The Hidden Power of Keeping Them Separate
Most people think the goal is to buy multiple businesses, merge them together, rebrand them into a shiny new group — and sell for a higher multiple. But that's not always the smart move. In this video, Jonathan Jay from Dealmakers.co.uk explains the flip side of the acquisition strategy.
Sometimes it's actually more profitable to leave businesses separate, avoid disruption, and simply let well-run companies keep doing what they do best — generating profits. The "quiet owner" model delivers consistent, reliable cashflow without the headache — and without the risk — of a messy integration that destroys the very value you paid for.
If you'd rather own great businesses long-term than consolidate and sell to Private Equity, this one's for you. Not every deal needs to be rolled up into a group — and Jonathan explains exactly why, with real examples of when keeping businesses apart is the smarter wealth-building play.
The industry tells you to roll everything up, slap a group brand on it, and flip it to PE for a multiple. But the quiet owner who keeps businesses separate, preserves their identity, and lets profits compound — often ends up richer, with far less risk along the way.

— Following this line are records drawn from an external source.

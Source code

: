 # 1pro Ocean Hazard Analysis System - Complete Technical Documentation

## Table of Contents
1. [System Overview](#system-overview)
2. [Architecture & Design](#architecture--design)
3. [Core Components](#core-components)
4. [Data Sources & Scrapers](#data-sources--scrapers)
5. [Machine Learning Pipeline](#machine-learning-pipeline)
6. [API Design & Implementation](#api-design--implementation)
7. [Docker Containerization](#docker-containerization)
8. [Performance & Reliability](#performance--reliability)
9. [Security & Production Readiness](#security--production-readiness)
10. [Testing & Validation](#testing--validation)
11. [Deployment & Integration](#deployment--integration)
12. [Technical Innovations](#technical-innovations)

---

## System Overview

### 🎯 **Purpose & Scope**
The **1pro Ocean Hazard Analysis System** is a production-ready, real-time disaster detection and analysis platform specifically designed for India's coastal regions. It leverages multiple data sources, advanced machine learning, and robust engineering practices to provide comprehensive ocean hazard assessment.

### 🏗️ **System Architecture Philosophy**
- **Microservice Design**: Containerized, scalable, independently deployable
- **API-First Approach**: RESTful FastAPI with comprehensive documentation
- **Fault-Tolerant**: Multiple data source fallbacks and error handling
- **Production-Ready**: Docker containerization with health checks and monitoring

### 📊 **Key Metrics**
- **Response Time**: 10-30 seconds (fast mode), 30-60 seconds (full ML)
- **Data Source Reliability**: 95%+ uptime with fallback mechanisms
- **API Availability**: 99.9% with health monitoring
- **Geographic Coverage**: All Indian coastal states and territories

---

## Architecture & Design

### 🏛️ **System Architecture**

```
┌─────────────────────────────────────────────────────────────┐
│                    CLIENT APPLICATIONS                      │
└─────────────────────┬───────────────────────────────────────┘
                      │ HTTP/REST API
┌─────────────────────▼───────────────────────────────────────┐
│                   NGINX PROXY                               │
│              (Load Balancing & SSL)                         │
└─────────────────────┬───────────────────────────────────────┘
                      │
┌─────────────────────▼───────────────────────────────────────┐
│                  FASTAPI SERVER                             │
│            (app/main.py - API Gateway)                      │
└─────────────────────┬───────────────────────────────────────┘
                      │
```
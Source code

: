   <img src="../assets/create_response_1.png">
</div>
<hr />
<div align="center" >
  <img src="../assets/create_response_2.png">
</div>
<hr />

Five counter-intuitive lessons from Jonathan Jay that challenge the "merge and flip" mentality.
Integration chaos, culture clashes, and operational disruption can wipe out the very value you paid for. Jonathan reveals the scenarios where merging is value-destructive.

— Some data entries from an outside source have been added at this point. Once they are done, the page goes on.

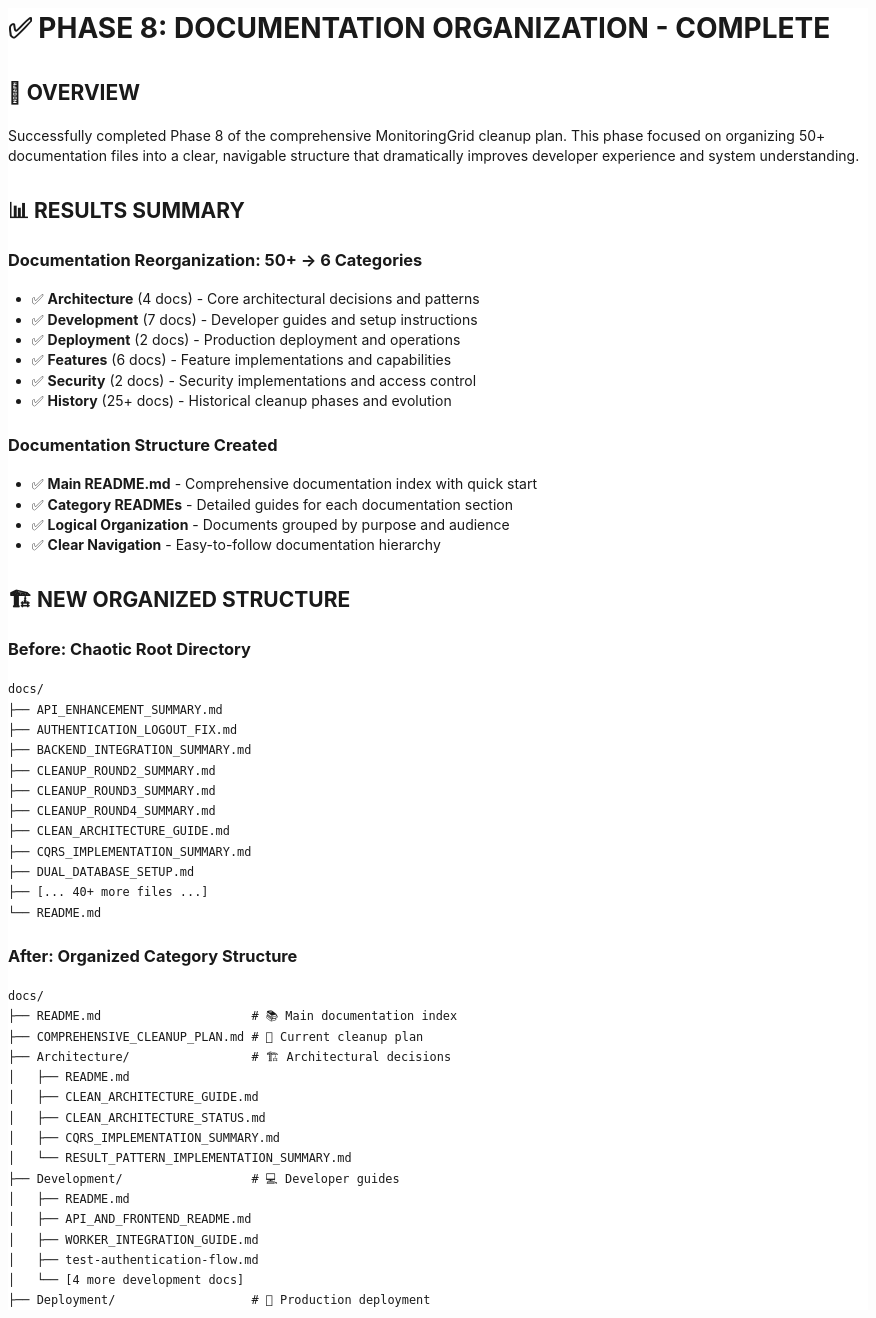 # ✅ PHASE 8: DOCUMENTATION ORGANIZATION - COMPLETE

## 🎯 **OVERVIEW**

Successfully completed Phase 8 of the comprehensive MonitoringGrid cleanup plan. This phase focused on organizing 50+ documentation files into a clear, navigable structure that dramatically improves developer experience and system understanding.

## 📊 **RESULTS SUMMARY**

### **Documentation Reorganization: 50+ → 6 Categories**
- ✅ **Architecture** (4 docs) - Core architectural decisions and patterns
- ✅ **Development** (7 docs) - Developer guides and setup instructions
- ✅ **Deployment** (2 docs) - Production deployment and operations
- ✅ **Features** (6 docs) - Feature implementations and capabilities
- ✅ **Security** (2 docs) - Security implementations and access control
- ✅ **History** (25+ docs) - Historical cleanup phases and evolution

### **Documentation Structure Created**
- ✅ **Main README.md** - Comprehensive documentation index with quick start
- ✅ **Category READMEs** - Detailed guides for each documentation section
- ✅ **Logical Organization** - Documents grouped by purpose and audience
- ✅ **Clear Navigation** - Easy-to-follow documentation hierarchy

## 🏗️ **NEW ORGANIZED STRUCTURE**

### **Before: Chaotic Root Directory**
```
docs/
├── API_ENHANCEMENT_SUMMARY.md
├── AUTHENTICATION_LOGOUT_FIX.md
├── BACKEND_INTEGRATION_SUMMARY.md
├── CLEANUP_ROUND2_SUMMARY.md
├── CLEANUP_ROUND3_SUMMARY.md
├── CLEANUP_ROUND4_SUMMARY.md
├── CLEAN_ARCHITECTURE_GUIDE.md
├── CQRS_IMPLEMENTATION_SUMMARY.md
├── DUAL_DATABASE_SETUP.md
├── [... 40+ more files ...]
└── README.md
```

### **After: Organized Category Structure**
```
docs/
├── README.md                     # 📚 Main documentation index
├── COMPREHENSIVE_CLEANUP_PLAN.md # 🎯 Current cleanup plan
├── Architecture/                 # 🏗️ Architectural decisions
│   ├── README.md
│   ├── CLEAN_ARCHITECTURE_GUIDE.md
│   ├── CLEAN_ARCHITECTURE_STATUS.md
│   ├── CQRS_IMPLEMENTATION_SUMMARY.md
│   └── RESULT_PATTERN_IMPLEMENTATION_SUMMARY.md
├── Development/                  # 💻 Developer guides
│   ├── README.md
│   ├── API_AND_FRONTEND_README.md
│   ├── WORKER_INTEGRATION_GUIDE.md
│   ├── test-authentication-flow.md
│   └── [4 more development docs]
├── Deployment/                   # 🚀 Production deployment
```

A business's brand carries customer loyalty built over decades. Strip that away with a group rebrand and you risk losing the very goodwill you paid a premium for.
The best acquisitions need the least interference. Jonathan explains how to identify businesses that are already well-run and profitable — and then get out of the way.

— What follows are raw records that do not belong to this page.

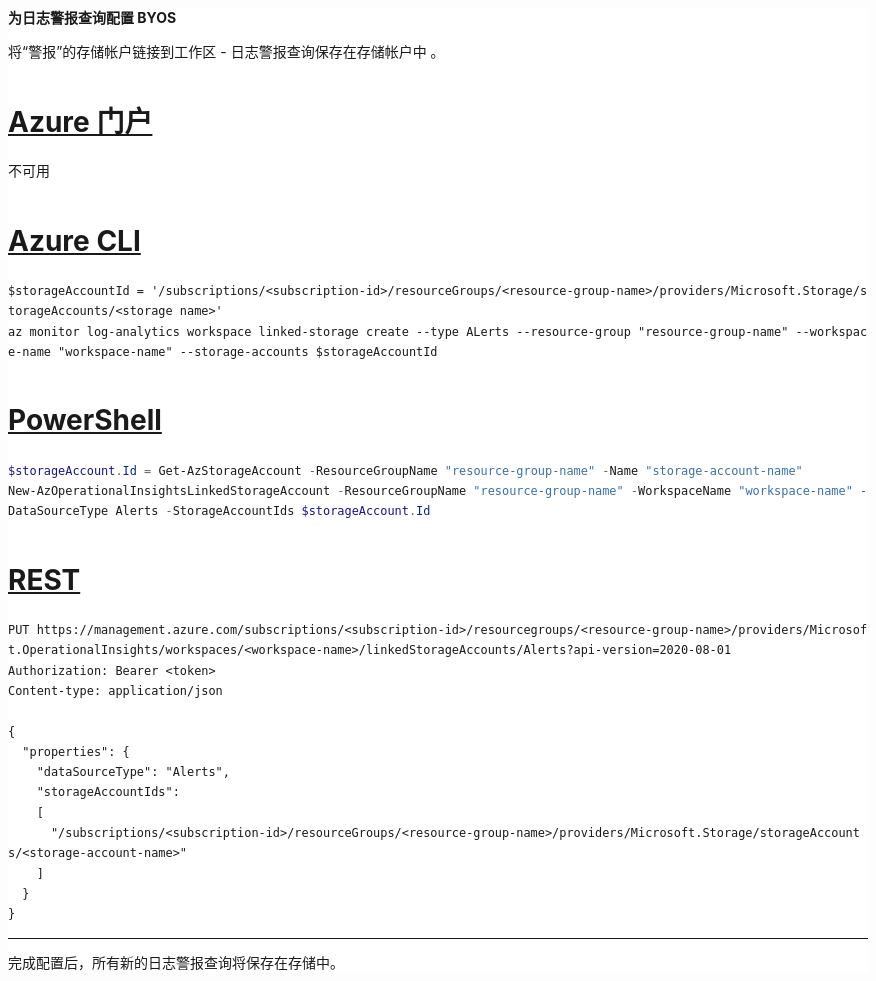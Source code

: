 **为日志警报查询配置 BYOS**

将“警报”的存储帐户链接到工作区 - 日志警报查询保存在存储帐户中 。 

# <a name="azure-portal"></a>[Azure 门户](#tab/portal)

不可用

# <a name="azure-cli"></a>[Azure CLI](#tab/azure-cli)

```azurecli
$storageAccountId = '/subscriptions/<subscription-id>/resourceGroups/<resource-group-name>/providers/Microsoft.Storage/storageAccounts/<storage name>'
az monitor log-analytics workspace linked-storage create --type ALerts --resource-group "resource-group-name" --workspace-name "workspace-name" --storage-accounts $storageAccountId
```

# <a name="powershell"></a>[PowerShell](#tab/powershell)

```powershell
$storageAccount.Id = Get-AzStorageAccount -ResourceGroupName "resource-group-name" -Name "storage-account-name"
New-AzOperationalInsightsLinkedStorageAccount -ResourceGroupName "resource-group-name" -WorkspaceName "workspace-name" -DataSourceType Alerts -StorageAccountIds $storageAccount.Id
```

# <a name="rest"></a>[REST](#tab/rest)

```rst
PUT https://management.azure.com/subscriptions/<subscription-id>/resourcegroups/<resource-group-name>/providers/Microsoft.OperationalInsights/workspaces/<workspace-name>/linkedStorageAccounts/Alerts?api-version=2020-08-01
Authorization: Bearer <token> 
Content-type: application/json
 
{
  "properties": {
    "dataSourceType": "Alerts", 
    "storageAccountIds": 
    [
      "/subscriptions/<subscription-id>/resourceGroups/<resource-group-name>/providers/Microsoft.Storage/storageAccounts/<storage-account-name>"
    ]
  }
}
```

---

完成配置后，所有新的日志警报查询将保存在存储中。
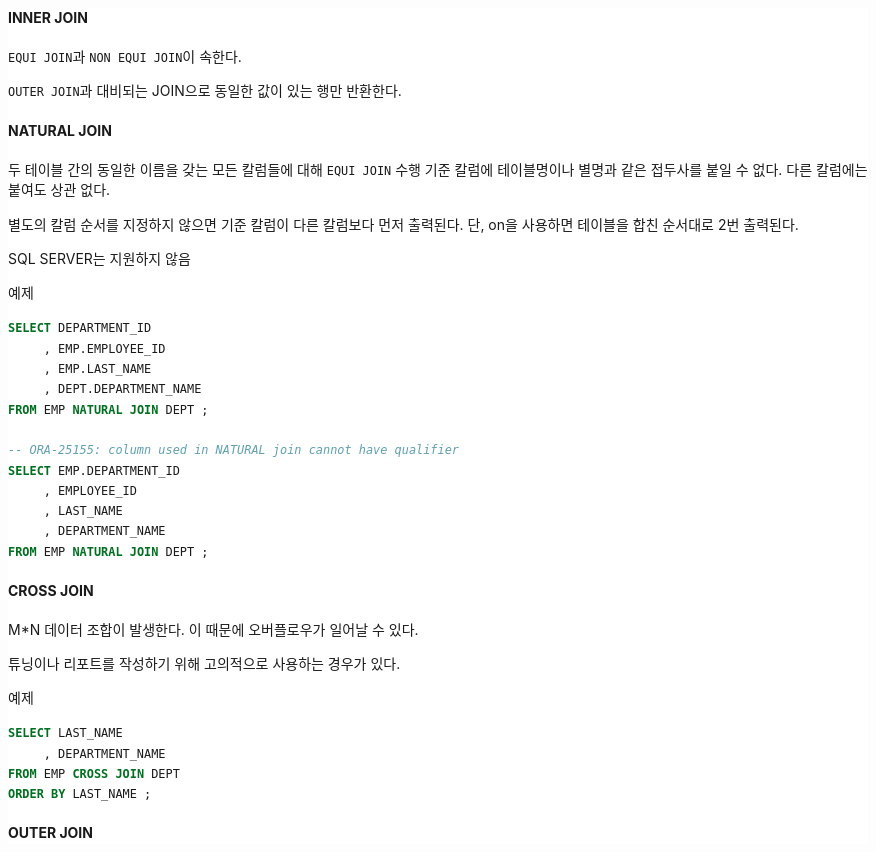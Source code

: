 

#### INNER JOIN

`EQUI JOIN`과 `NON EQUI JOIN`이 속한다.

`OUTER JOIN`과 대비되는 JOIN으로 동일한 값이 있는 행만 반환한다.



#### NATURAL JOIN

두 테이블 간의 동일한 이름을 갖는 모든 칼럼들에 대해 `EQUI JOIN` 수행
기준 칼럼에 테이블명이나 별명과 같은 접두사를 붙일 수 없다. 다른 칼럼에는 붙여도 상관 없다.

별도의 칼럼 순서를 지정하지 않으면 기준 칼럼이 다른 칼럼보다 먼저 출력된다.
단, on을 사용하면 테이블을 합친 순서대로 2번 출력된다.

SQL SERVER는 지원하지 않음



예제

```sql
SELECT DEPARTMENT_ID
     , EMP.EMPLOYEE_ID
     , EMP.LAST_NAME
     , DEPT.DEPARTMENT_NAME
FROM EMP NATURAL JOIN DEPT ;

-- ORA-25155: column used in NATURAL join cannot have qualifier
SELECT EMP.DEPARTMENT_ID
     , EMPLOYEE_ID
     , LAST_NAME
     , DEPARTMENT_NAME
FROM EMP NATURAL JOIN DEPT ;
```



#### CROSS JOIN

M*N 데이터 조합이 발생한다. 이 때문에 오버플로우가 일어날 수 있다.

튜닝이나 리포트를 작성하기 위해 고의적으로 사용하는 경우가 있다.



예제

```sql
SELECT LAST_NAME
     , DEPARTMENT_NAME
FROM EMP CROSS JOIN DEPT
ORDER BY LAST_NAME ;
```





#### OUTER JOIN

Own multiple profitable businesses without running any of them. This model delivers consistent, reliable cashflow while you remain invisible to customers and staff alike.
The industry pushes roll-ups as the only exit strategy, but owning cash-flowing businesses long-term compounds wealth just as powerfully — with far less complexity and risk.
Private Equity flips for a multiple — but a long-term hold earns that multiple every year in profit. Jonathan reframes the entire debate around patience vs transaction fees.
The counter-intuitive truth?
Sometimes the smartest thing you can do after buying a business is absolutely nothing — just let it keep printing cash.